(Records from a dataset)

-=-=-=-=-

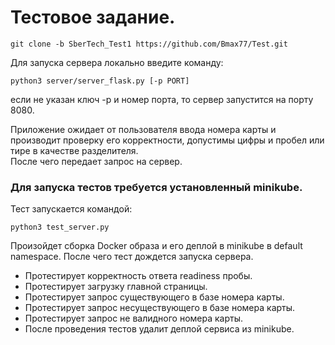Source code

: # Тестовое задание.  

    git clone -b SberTech_Test1 https://github.com/Bmax77/Test.git  

Для запуска сервера локально введите команду:  

    python3 server/server_flask.py [-p PORT]  

если не указан ключ -p и номер порта, то сервер запустится на порту 8080.

Приложение ожидает от пользователя ввода номера карты и производит проверку его корректности, допустимы цифры и пробел или тире в качестве разделителя.  
После чего передает запрос на сервер.  

### Для запуска тестов требуется установленный minikube.  
Тест запускается командой:  

    python3 test_server.py  

Произойдет сборка Docker образа и его деплой в minikube в default namespace.
После чего тест дождется запуска сервера.  
- Протестирует корректность ответа readiness пробы.  
- Протестирует загрузку главной страницы.  
- Протестирует запрос существующего в базе номера карты.  
- Протестирует запрос несуществующего в базе номера карты.  
- Протестирует запрос не валидного номера карты.  
- После проведения тестов удалит деплой сервиса из minikube.  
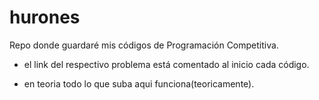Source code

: # hurones

Repo donde guardaré mis códigos de Programación Competitiva.

- el link del respectivo problema está comentado al inicio cada código.

- en teoria todo lo que suba aqui funciona(teoricamente).
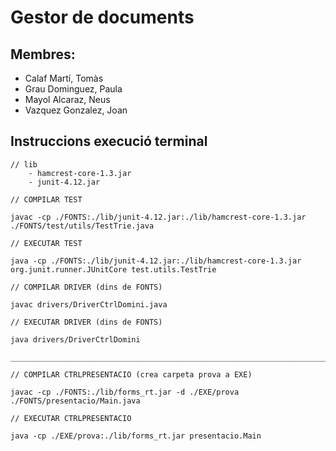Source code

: # Gestor de documents #

## Membres: ##
* Calaf Martí, Tomàs
* Grau Dominguez, Paula
* Mayol Alcaraz, Neus
* Vazquez Gonzalez, Joan

## Instruccions execució terminal ##

    // lib
        - hamcrest-core-1.3.jar
        - junit-4.12.jar
    
    // COMPILAR TEST
    
    javac -cp ./FONTS:./lib/junit-4.12.jar:./lib/hamcrest-core-1.3.jar ./FONTS/test/utils/TestTrie.java
    
    // EXECUTAR TEST
     
    java -cp ./FONTS:./lib/junit-4.12.jar:./lib/hamcrest-core-1.3.jar org.junit.runner.JUnitCore test.utils.TestTrie
    
    // COMPILAR DRIVER (dins de FONTS)
    
    javac drivers/DriverCtrlDomini.java
    
    // EXECUTAR DRIVER (dins de FONTS)
    
    java drivers/DriverCtrlDomini

    ______________________________________________________________________________________

    // COMPILAR CTRLPRESENTACIO (crea carpeta prova a EXE)
    
    javac -cp ./FONTS:./lib/forms_rt.jar -d ./EXE/prova ./FONTS/presentacio/Main.java
    
    // EXECUTAR CTRLPRESENTACIO
    
    java -cp ./EXE/prova:./lib/forms_rt.jar presentacio.Main
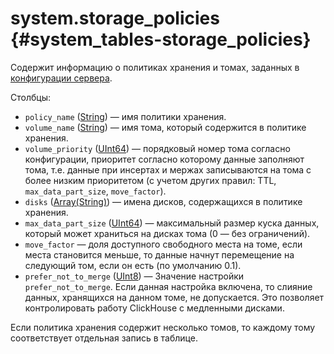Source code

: # system.storage_policies {#system_tables-storage_policies}

Содержит информацию о политиках хранения и томах, заданных в [конфигурации сервера](../../engines/table-engines/mergetree-family/mergetree.md#table_engine-mergetree-multiple-volumes_configure).

Столбцы:

-   `policy_name` ([String](../../sql-reference/data-types/string.md)) — имя политики хранения.
-   `volume_name` ([String](../../sql-reference/data-types/string.md)) — имя тома, который содержится в политике хранения.
-   `volume_priority` ([UInt64](../../sql-reference/data-types/int-uint.md)) — порядковый номер тома согласно конфигурации, приоритет согласно которому данные заполняют тома, т.е. данные при инсертах и мержах записываются на тома с более низким приоритетом (с учетом других правил: TTL, `max_data_part_size`, `move_factor`).
-   `disks` ([Array(String)](../../sql-reference/data-types/array.md)) — имена дисков, содержащихся в политике хранения.
-   `max_data_part_size` ([UInt64](../../sql-reference/data-types/int-uint.md)) — максимальный размер куска данных, который может храниться на дисках тома (0 — без ограничений).
-   `move_factor` — доля доступного свободного места на томе, если места становится меньше, то данные начнут перемещение на следующий том, если он есть (по умолчанию 0.1).
-   `prefer_not_to_merge` ([UInt8](../../sql-reference/data-types/int-uint.md)) — Значение настройки `prefer_not_to_merge`. Если данная настройка включена, то слияние данных, хранящихся на данном томе, не допускается. Это позволяет контролировать работу ClickHouse с медленными дисками.

Если политика хранения содержит несколько томов, то каждому тому соответствует отдельная запись в таблице.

-=-=-=-=-

Repeat the data exactly as written, but without the pictures.

Source code

: # Тестовое задание.  

    git clone -b SberTech_Test1 https://github.com/Bmax77/Test.git  

Для запуска сервера локально введите команду:  

    python3 server/server_flask.py [-p PORT]  

если не указан ключ -p и номер порта, то сервер запустится на порту 8080.

Приложение ожидает от пользователя ввода номера карты и производит проверку его корректности, допустимы цифры и пробел или тире в качестве разделителя.  
После чего передает запрос на сервер.  

### Для запуска тестов требуется установленный minikube.  
Тест запускается командой:  

    python3 test_server.py  

Произойдет сборка Docker образа и его деплой в minikube в default namespace.
После чего тест дождется запуска сервера.  
- Протестирует корректность ответа readiness пробы.  
- Протестирует загрузку главной страницы.  
- Протестирует запрос существующего в базе номера карты.  
- Протестирует запрос несуществующего в базе номера карты.  
- Протестирует запрос не валидного номера карты.  
- После проведения тестов удалит деплой сервиса из minikube.  
Source code

: # hurones

Repo donde guardaré mis códigos de Programación Competitiva.

- el link del respectivo problema está comentado al inicio cada código.

- en teoria todo lo que suba aqui funciona(teoricamente).
Source code

: # Gestor de documents #

## Membres: ##
* Calaf Martí, Tomàs
* Grau Dominguez, Paula
* Mayol Alcaraz, Neus
* Vazquez Gonzalez, Joan

## Instruccions execució terminal ##

    // lib
        - hamcrest-core-1.3.jar
        - junit-4.12.jar
    
    // COMPILAR TEST
    
    javac -cp ./FONTS:./lib/junit-4.12.jar:./lib/hamcrest-core-1.3.jar ./FONTS/test/utils/TestTrie.java
    
    // EXECUTAR TEST
     
    java -cp ./FONTS:./lib/junit-4.12.jar:./lib/hamcrest-core-1.3.jar org.junit.runner.JUnitCore test.utils.TestTrie
    
    // COMPILAR DRIVER (dins de FONTS)
    
    javac drivers/DriverCtrlDomini.java
    
    // EXECUTAR DRIVER (dins de FONTS)
    
    java drivers/DriverCtrlDomini

    ______________________________________________________________________________________

    // COMPILAR CTRLPRESENTACIO (crea carpeta prova a EXE)
    
    javac -cp ./FONTS:./lib/forms_rt.jar -d ./EXE/prova ./FONTS/presentacio/Main.java
    
    // EXECUTAR CTRLPRESENTACIO
    
    java -cp ./EXE/prova:./lib/forms_rt.jar presentacio.Main
Source code

: # system.storage_policies {#system_tables-storage_policies}

Содержит информацию о политиках хранения и томах, заданных в [конфигурации сервера](../../engines/table-engines/mergetree-family/mergetree.md#table_engine-mergetree-multiple-volumes_configure).

Столбцы:

-   `policy_name` ([String](../../sql-reference/data-types/string.md)) — имя политики хранения.
-   `volume_name` ([String](../../sql-reference/data-types/string.md)) — имя тома, который содержится в политике хранения.
-   `volume_priority` ([UInt64](../../sql-reference/data-types/int-uint.md)) — порядковый номер тома согласно конфигурации, приоритет согласно которому данные заполняют тома, т.е. данные при инсертах и мержах записываются на тома с более низким приоритетом (с учетом других правил: TTL, `max_data_part_size`, `move_factor`).
-   `disks` ([Array(String)](../../sql-reference/data-types/array.md)) — имена дисков, содержащихся в политике хранения.
-   `max_data_part_size` ([UInt64](../../sql-reference/data-types/int-uint.md)) — максимальный размер куска данных, который может храниться на дисках тома (0 — без ограничений).
-   `move_factor` — доля доступного свободного места на томе, если места становится меньше, то данные начнут перемещение на следующий том, если он есть (по умолчанию 0.1).
-   `prefer_not_to_merge` ([UInt8](../../sql-reference/data-types/int-uint.md)) — Значение настройки `prefer_not_to_merge`. Если данная настройка включена, то слияние данных, хранящихся на данном томе, не допускается. Это позволяет контролировать работу ClickHouse с медленными дисками.

Если политика хранения содержит несколько томов, то каждому тому соответствует отдельная запись в таблице.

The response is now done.